Nice proportion demands a careful balancing of masses so that the piece does not look top-heavy or lopsided, or awkward. In some modern pieces, however, top-heaviness may be excused, as when a case piece is mounted on spidery legs simply because those legs are of iron and therefore recognizably strong in proportion to the weight of the wooden section.
Such design usually are best left to the professional designer, but in all respects well-designed furniture must appear, as well as be, wholly adapted to the purpose it is to serve. Appearance is important, and second only to utility. The degree to which the two can be combined is a measure of the designer's taste and skill. But it should be remembered that any well-designed piece looks like what it is and not like something else.

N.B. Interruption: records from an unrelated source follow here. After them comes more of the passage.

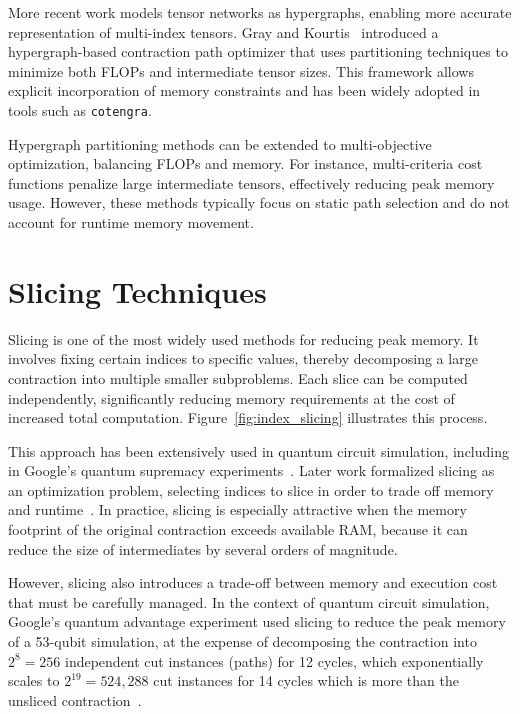 More recent work models tensor networks as hypergraphs, enabling more accurate representation of multi-index tensors. Gray and Kourtis~\cite{gray2021hyper} introduced a hypergraph-based contraction path optimizer that uses partitioning techniques to minimize both \ac{FLOP}s and intermediate tensor sizes. This framework allows explicit incorporation of memory constraints and has been widely adopted in tools such as \texttt{cotengra}.

Hypergraph partitioning methods can be extended to multi-objective optimization, balancing \ac{FLOP}s and memory. For instance, multi-criteria cost functions penalize large intermediate tensors, effectively reducing peak memory usage. However, these methods typically focus on static path selection and do not account for runtime memory movement.

\section{Slicing Techniques}

Slicing is one of the most widely used methods for reducing peak memory. It involves fixing certain indices to specific values, thereby decomposing a large contraction into multiple smaller subproblems. Each slice can be computed independently, significantly reducing memory requirements at the cost of increased total computation. Figure~\ref{fig:index_slicing} illustrates this process.

This approach has been extensively used in quantum circuit simulation, including in Google's quantum supremacy experiments~\cite{arute2019quantum}. Later work formalized slicing as an optimization problem, selecting indices to slice in order to trade off memory and runtime~\cite{gray2021hyper}. In practice, slicing is especially attractive when the memory footprint of the original contraction exceeds available RAM, because it can reduce the size of intermediates by several orders of magnitude.

However, slicing also introduces a trade-off between memory and execution cost that must be carefully managed. In the context of quantum circuit simulation, Google's quantum advantage experiment used slicing to reduce the peak memory of a 53-qubit simulation, at the expense of decomposing the contraction into $2^8 = 256$ independent cut instances (paths) for 12 cycles, which exponentially scales to $2^{19} = 524,288$ cut instances for 14 cycles which is more than the unsliced contraction~\cite{arute2019quantum}.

Don't make a piece till you have drawn it to a fairly large scale. This will give you an idea of its final appearance, perhaps from the front and one side. Pay special attention to the joints - the potential weak spots - in deciding upon the principal dimensions. There should be no great or sudden change in sectional area, and top-heavy effects are to be avoided.

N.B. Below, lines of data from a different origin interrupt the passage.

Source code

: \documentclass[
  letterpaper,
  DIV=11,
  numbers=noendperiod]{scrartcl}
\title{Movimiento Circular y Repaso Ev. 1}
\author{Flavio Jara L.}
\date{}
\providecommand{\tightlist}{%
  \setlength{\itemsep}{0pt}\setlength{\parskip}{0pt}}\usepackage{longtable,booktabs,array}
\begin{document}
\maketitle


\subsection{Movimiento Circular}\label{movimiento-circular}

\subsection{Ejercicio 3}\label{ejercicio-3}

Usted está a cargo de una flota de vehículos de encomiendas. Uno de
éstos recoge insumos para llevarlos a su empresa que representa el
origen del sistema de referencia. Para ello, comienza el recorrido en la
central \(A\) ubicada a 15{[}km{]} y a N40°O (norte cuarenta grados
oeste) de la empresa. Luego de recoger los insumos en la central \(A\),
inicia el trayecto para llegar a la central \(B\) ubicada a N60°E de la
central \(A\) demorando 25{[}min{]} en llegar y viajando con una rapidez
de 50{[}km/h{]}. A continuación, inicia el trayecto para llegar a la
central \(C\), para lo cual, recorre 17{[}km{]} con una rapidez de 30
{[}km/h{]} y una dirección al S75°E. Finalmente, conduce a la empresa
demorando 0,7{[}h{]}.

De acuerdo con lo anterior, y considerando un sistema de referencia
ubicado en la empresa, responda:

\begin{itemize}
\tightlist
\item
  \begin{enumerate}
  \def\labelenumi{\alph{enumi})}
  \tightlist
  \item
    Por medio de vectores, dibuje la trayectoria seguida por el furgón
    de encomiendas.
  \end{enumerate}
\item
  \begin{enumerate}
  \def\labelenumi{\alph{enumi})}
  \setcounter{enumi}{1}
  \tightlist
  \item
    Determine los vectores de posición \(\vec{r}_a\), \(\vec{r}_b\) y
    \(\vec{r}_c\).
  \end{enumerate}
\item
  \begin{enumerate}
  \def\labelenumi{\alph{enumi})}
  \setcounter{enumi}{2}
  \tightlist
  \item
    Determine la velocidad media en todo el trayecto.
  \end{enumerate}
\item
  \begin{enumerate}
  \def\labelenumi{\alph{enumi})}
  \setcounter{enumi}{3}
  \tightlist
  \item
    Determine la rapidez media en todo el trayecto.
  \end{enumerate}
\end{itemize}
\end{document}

Woods such as mahogany and birch are stronger than white pine or whitewood and therefore can be used in pieces of more delicate proportions. Oak, in particular, looks best in pieces of sturdy design, while tough stock such as ash is more logically used for spindles and parts that may be expected to "give" than is a brittle wood like mahogany.
These characteristics of the various woods also need to be taken into consideration in decorating them. Simple pieces need but simple embellishments; you want no fancy curves or curlicues on pine pieces - simple chamfers, dentils, comparatively coarse mouldings, and no sharp arrises, and only simple designs in chisel and gouge work should be attempted. The finer and denser the wood the more complicated and delicate the decoration can be.
In designing special pieces it is usually simplest to copy or adapt existing pieces that are of accepted good design, either of classical or modern styles.
Furniture that is to be lived with should not be extreme or freakish either in design or decoration. If you decide to copy existing pieces be sure that they are worth reproducing both from a design and appearance standpoint, and are in good taste. As a rule, you will need to copy them exactly as to size as well as proportion. Some pieces that look well in their original size are much less admirable when built to a larger or smaller scale.
Taste is a prime factor in determining the merit of a piece of furniture. To be in good taste, a piece should be of nice proportions and design, suited to its purpose, not over-decorated or flamboyant in style, nor flashy in finish. The material should also be suited to the design. A highly decorative wood, for example, is not particularly suited to kitchen furniture, and a design that calls for surface decoration may look far better executed in a plain, straight-grained wood than a fancy one.
These guidelines should set you off on the right foot to designing your own beautiful pieces of furniture.